Difference between organ specific and non-organ specific autoimmune disease?
The former results in immune response against a particular type of tissue (usually type 2 HS reaction e.g. T1DM, goodpastures, AIHA)
The latter results in multiple areas of the body affect regardless of tissue type e.g. RA, SLE, sjogrens.
Describe Goodpasture’s disease
Anti-glomerular basement membrane disease - type 2 HS
Antibodies formed againest collagen which affects glomerular basement membrane and alveoli.
Clinical ft- malaise, fever, weight loss, fatigue, joint ache and pain. Localised symptoms to lung haemoptysis, cough, chest pain sob.
Kidney symptoms - haematuria, proteinuria, peripheral edema, uraemia and hypertension.
Describe autoimmune thyroid disease
Antibodies form against TSH receptor in thyroid
Antibodies mimic structure of TSH, activate receptor
Gland make excess hormones.
Associated with HLA DR3
Describe Grave’s disease
Example of autoimmune thyroid disease
Causes hyperthyroidism.
Clinical ft- tachycardia, weight loss, diarrhea, exopthalmos, lid lag, pretibial myxodema, enlarged thyroid gland.

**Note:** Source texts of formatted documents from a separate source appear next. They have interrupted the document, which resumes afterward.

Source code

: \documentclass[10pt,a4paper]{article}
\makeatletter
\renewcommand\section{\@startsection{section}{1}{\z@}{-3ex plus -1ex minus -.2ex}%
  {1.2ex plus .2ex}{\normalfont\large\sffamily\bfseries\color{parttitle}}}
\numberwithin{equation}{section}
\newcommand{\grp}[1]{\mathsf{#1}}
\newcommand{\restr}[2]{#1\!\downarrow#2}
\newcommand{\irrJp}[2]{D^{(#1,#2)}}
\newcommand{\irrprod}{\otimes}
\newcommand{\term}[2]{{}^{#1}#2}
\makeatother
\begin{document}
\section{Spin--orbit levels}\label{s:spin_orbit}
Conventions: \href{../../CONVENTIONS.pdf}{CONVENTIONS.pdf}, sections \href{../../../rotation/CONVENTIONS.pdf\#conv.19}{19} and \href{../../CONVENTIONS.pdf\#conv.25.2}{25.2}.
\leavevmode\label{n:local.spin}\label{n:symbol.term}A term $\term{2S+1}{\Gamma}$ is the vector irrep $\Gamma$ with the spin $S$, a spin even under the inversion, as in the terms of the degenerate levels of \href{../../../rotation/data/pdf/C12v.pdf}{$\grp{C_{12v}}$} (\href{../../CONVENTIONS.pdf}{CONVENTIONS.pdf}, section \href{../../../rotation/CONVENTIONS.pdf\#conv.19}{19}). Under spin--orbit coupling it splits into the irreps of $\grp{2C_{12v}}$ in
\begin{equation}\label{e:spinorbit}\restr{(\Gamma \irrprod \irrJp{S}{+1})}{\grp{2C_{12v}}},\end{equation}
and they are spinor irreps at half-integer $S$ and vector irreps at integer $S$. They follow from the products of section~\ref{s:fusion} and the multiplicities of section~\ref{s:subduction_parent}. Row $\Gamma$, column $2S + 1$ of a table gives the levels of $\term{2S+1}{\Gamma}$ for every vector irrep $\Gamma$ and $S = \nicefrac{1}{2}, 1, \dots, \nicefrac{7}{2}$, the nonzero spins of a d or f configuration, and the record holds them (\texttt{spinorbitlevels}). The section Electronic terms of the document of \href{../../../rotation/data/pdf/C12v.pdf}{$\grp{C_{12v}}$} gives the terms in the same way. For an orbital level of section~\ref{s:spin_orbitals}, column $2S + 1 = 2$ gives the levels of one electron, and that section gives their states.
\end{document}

Suppresed TSH, raised T4 and T3.
Anti-thyroid antibody present.
Treatment for Grave’s disease
Removal of thyroid gland, partial or complete through surgery or radioactive iodine ablation.
Give replacement therapy.
Describe autoimmune haemolytic anaemia
Autoantibodies formed against RBC membrane antigen. Destroys RBC.
Two ways of haemolysis in AIHA
Extravascular haemolysis = IgG opsonisation of RBC, phagocytosed and transported to spleen for break down
Intravascular haemolysis = IgM made, forms immune complex, triggers complement activation and MAC
Investigation of AIHA
Anaemia
Unconjugated bilirubin
Reduced haptoglobin
Increased lactate dehydrogenase
Reticulocytosis with left shift
Reason for reduced haptoglobin in AIHA?
Haptoglobin is a metabolic enzyme used in the degradation of haemglobin.

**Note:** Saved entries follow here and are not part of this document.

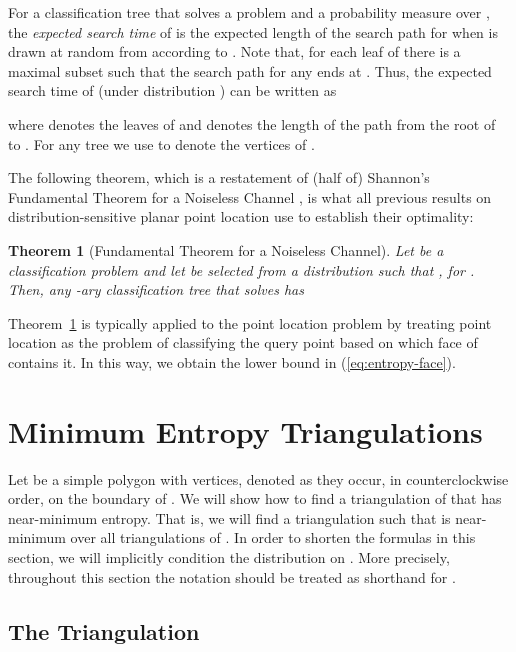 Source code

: \documentclass[lotsofwhite]{patmorin}
\newcommand{\seclabel}[1]{\label{sec:#1}}
\newcommand{\eqrefx}[1]{(\ref{eq:#1})}
\newtheorem{thm}{Theorem}{\bfseries}{\itshape}
\newcommand{\thmlabel}[1]{\label{thm:#1}}
\newcommand{\thmref}[1]{Theorem~\ref{thm:#1}}
\begin{document}
For a classification tree  that solves a problem
 and a probability measure 
over , the \emph{expected search time} of  is the
expected length of the search path for  when  is drawn at random
from  according to .  Note that, for each leaf 
of  there is a maximal subset  such
that the search path for any  ends at .  Thus, the
expected search time of  (under distribution ) can be written as

where  denotes the leaves of  and  denotes the
length of the path from the root of  to .  For any tree 
we use  to denote the vertices of .


The following theorem, which is a restatement of (half of) Shannon's
Fundamental Theorem for a Noiseless Channel \cite[Theorem 9]{s48}, is
what all previous results on distribution-sensitive planar point
location use to establish their optimality:

\begin{thm}[Fundamental Theorem for a Noiseless Channel]\thmlabel{shannon}
Let  be a classification
problem and let  be selected from a distribution  such
that , for .  Then, any
-ary classification tree  that solves  has

\end{thm}
\thmref{shannon} is typically applied to the point location problem by
treating point location as the problem of classifying the query point
 based on which face of  contains it.  In this way, we obtain
the lower bound in \eqrefx{entropy-face}.



\section{Minimum Entropy Triangulations} 
\seclabel{polygons}

Let  be a simple polygon with  vertices, denoted
 as they occur, in counterclockwise order, on the
boundary of .  We will show how to find a triangulation of  that
has near-minimum entropy.  That is, we will find a triangulation
 such that  is near-minimum over all
triangulations of .  In order to shorten the formulas in this
section, we will implicitly condition the distribution  on .
More precisely, throughout this section the notation  should
be treated as shorthand for .

\subsection{The Triangulation }
\seclabel{delta}
\end{document}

Increased haemylosis will deplete haptoglobin
Treatment for AIHA?`
Steroids, immunosuppresive drugs like asathiprine, cychlophosphamide, rituximab
How does haemolytic disease occur from newborns
Mother pregnant with baby with different blood group (ABO or Rh)
First pregnancy, mother becomes sensitised to the antigen
Second pregnancy, hyper acute immune reaction occurs and destroys fetal blood cells.

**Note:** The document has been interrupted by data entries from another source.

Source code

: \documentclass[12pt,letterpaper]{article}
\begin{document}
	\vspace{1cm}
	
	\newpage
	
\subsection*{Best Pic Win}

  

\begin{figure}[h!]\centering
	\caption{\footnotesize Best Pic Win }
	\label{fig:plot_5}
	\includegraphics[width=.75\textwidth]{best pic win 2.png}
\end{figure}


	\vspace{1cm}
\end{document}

Consequences of haemolytic disease of new born
Hydrops fetalis, anaemia, increased bilirubin, hepatsplenomegaly
Increased bilirubin lead to neurotoxicity -> kernicterus.
How to prevent haemolytic disease of newborn?
During first pregnancy, mother should be given Anti-Rh D (or whatever antigen), this prevents circulating antigen in the mother and prevents sensitisation of her immune system.
Describe a type 3 HS reaction like farmer’s lung
Antigen enters system, reacts with IgG to form immune complexes, these get deposited in tissue all over including the lungs.
Farmers come into contact with allergens like hay and compost.
These immune complexes build up in the lungs causing inflammatory response, fluid, protein build up.
Clinical features of farmers lungs
Fevers, chills, non-productive cough and SoB
Describe pathogenesis of SLE
Antibodies made against cell nuclei, cytoplasm and self tissues. Results in immune complexes formed depositing in various tissue.
Starts with loss of self-tolerance, apoptotic break down to expose nuclear antigen to immune system.
Antigens engulfed by APCs and presented to T cells whcih get activateds.
Results in B cell production of antibodies against that antigen, forming immune-complexes.
Clinical features of SLE
Varied and wide ranging, can affect any organ, depends on site
E.g. Arthritis, pleurisy, glomerulonephritis, Raynauds, etc
How to investigate SLE?
Look for antinuclear antibodies to dsDNA. Low complement C4 and C3, raised IgG and raised ESR.